User:Razzi/T280132 disk swap
https://phabricator.wikimedia.org/T280132
First let me see how the host (an-worker1100) is doing
razzi@an-worker1100:~$ sudo /usr/local/lib/nagios/plugins/get-raid-status-megacli === RaidStatus (does not include components in optimal state) === RaidStatus completed
Sweet
https://phabricator.wikimedia.org/T280132#7007970
> I did the following:
> - commented the disk in /etc/fstab > - umounted it manually - sudo umount /var/lib/hadoop/data/k > - ran puppet to regenerate the list of datadir for yarn and hdfs > - the yarn nodemanager was down due to this problem, but puppet brought it up again after 3)
- Uncommented disk
- Ran:
sudo mount -a mount: /var/lib/hadoop/data/k: can't find UUID=7bcd4c25-a157-4023-a346-924d4ccee5a0.
Ok, so I guess the disk has a new uuid
ls -l /dev/disk/by-uuid/
Hmm that shows only /dev/sdX, but I don't know which disk it is.
There's also this link: https://wikitech.wikimedia.org/wiki/Analytics/Systems/Cluster/Hadoop/Administration#Swapping_broken_disk
# From the previous commands you should be able to fill in the variables # with the values of the disk's properties indicated below: # X => Enclosure Device ID # Y => Slot Number # Z => Controller (Adapter) number megacli -PDMakeGood -PhysDrv[X:Y] -aZ
so now I'm on step 6 I want to do something like:
> Add the single disk RAID0 array (use the details from the steps above):
sudo megacli -CfgLdAdd -r0 [32:0] -a0
Given I have:
Adapter #0 ... Enclosure Device ID: 32 Slot Number: 11 Firmware state: Online, Spun Up
I will run
sudo megacli -CfgLdAdd -r0 [32:11] -a0
Ok I ran this but got:
Exit Code: 0x1a razzi@an-worker1100:~$ echo $? 26
Ok I see on this webpage: https://www.thomas-krenn.com/de/wiki/MegaCLI_Error_Messages
0x1a Maximum LDs are already configured
So maybe it's already configured.
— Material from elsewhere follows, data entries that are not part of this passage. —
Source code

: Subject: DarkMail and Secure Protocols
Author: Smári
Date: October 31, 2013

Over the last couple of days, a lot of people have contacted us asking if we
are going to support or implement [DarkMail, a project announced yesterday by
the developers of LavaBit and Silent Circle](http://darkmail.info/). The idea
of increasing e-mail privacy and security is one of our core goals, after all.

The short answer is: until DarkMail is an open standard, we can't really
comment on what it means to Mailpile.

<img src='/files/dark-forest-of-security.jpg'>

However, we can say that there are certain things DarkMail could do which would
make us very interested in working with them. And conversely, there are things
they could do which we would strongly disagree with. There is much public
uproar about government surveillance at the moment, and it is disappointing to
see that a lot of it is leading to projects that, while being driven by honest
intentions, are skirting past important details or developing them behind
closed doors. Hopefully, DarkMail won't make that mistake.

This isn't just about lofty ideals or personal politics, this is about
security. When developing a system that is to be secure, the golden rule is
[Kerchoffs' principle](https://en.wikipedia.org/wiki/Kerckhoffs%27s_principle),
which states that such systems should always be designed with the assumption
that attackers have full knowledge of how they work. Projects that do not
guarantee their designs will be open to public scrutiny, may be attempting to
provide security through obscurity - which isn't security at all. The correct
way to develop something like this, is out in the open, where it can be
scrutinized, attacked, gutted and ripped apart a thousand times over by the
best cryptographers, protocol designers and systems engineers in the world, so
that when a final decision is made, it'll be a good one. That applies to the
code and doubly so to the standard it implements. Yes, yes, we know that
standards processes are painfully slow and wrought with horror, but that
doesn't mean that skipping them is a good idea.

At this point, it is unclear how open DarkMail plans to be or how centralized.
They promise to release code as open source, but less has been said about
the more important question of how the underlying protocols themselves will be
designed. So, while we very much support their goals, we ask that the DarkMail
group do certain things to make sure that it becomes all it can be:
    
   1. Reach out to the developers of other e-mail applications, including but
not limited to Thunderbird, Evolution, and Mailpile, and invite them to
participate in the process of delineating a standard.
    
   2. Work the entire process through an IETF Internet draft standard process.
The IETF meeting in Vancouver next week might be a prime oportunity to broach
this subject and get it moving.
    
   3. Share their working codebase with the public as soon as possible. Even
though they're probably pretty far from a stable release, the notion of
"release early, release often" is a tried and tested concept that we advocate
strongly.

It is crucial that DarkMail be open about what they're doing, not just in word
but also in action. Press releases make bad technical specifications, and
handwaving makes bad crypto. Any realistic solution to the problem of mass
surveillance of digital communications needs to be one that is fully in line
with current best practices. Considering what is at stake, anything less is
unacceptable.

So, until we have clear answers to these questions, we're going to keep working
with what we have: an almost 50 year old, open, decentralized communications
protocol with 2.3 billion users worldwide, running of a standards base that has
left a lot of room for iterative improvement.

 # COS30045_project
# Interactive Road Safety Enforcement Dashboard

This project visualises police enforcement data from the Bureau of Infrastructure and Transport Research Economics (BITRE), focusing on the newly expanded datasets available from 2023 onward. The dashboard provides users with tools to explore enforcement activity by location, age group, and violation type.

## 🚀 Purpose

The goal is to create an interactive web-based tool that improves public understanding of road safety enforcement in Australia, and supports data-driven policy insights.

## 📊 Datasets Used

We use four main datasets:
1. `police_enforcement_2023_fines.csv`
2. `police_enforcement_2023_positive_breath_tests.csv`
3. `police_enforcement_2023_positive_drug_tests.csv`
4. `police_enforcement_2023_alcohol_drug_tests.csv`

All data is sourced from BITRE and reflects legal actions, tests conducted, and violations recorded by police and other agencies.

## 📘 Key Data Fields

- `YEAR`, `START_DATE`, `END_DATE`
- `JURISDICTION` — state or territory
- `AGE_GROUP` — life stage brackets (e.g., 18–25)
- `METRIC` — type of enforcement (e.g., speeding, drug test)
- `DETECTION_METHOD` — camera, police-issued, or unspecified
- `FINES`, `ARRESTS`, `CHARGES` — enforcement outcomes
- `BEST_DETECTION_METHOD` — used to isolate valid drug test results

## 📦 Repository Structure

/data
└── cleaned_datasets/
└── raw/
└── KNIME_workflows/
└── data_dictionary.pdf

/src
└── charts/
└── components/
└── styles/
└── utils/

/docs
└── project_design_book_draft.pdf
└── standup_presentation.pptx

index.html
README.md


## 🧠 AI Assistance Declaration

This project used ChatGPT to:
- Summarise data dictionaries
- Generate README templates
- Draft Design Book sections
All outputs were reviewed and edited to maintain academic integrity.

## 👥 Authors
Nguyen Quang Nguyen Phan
Let me try to proceed.
Well, I want to figure out which /dev/sd? it is, and I can't figure out how to figure out which one it is, but one of the uuids won't show up in /etc/fstab.
for u in $( ls /dev/disk/by-uuid/); do echo $u; cat /etc/fstab | grep $u; done
bash loop did the trick... e97258d2-5661-469a-9d34-56bd84a80714 is the one.
But wait, there's also 91c728b2-0dc9-4755-841c-ecdab46d38ae...
a7ab9126-4ef4-4824-a41c-69b4f8630edb
Hmm these are all dm-0, 1 2... not what I want. Maybe the disk isn't showing up yet
ls /dev/sd? | wc gives 23.
Yeah I think the disk isn't showing up. I'll comment on the task
Ok I copied the wrong part of the output
Enclosure Device ID: 32 Slot Number: 10 Firmware state: Unconfigured(good), Spun Up
That's the right disk.
razzi@an-worker1100:~$ sudo megacli -CfgLdAdd -r0 [32:10] -a0 Adapter 0: Created VD 10 Adapter 0: Configured the Adapter!!
Now it shows sdl as unused in lsblk:
sdk 8:160 0 1.8T 0 disk └─sdk1 8:161 0 1.8T 0 part /var/lib/hadoop/data/m sdl 8:176 0 1.8T 0 disk sdm 8:192 0 1.8T 0 disk └─sdm1 8:193 0 1.8T 0 part /var/lib/hadoop/data/q
Now I want the disk uuid, but it's not showing in blkid or /dev/disk/by-uuid/...
Oh right, it doesn't have a partition yet, and the partition has the uuid.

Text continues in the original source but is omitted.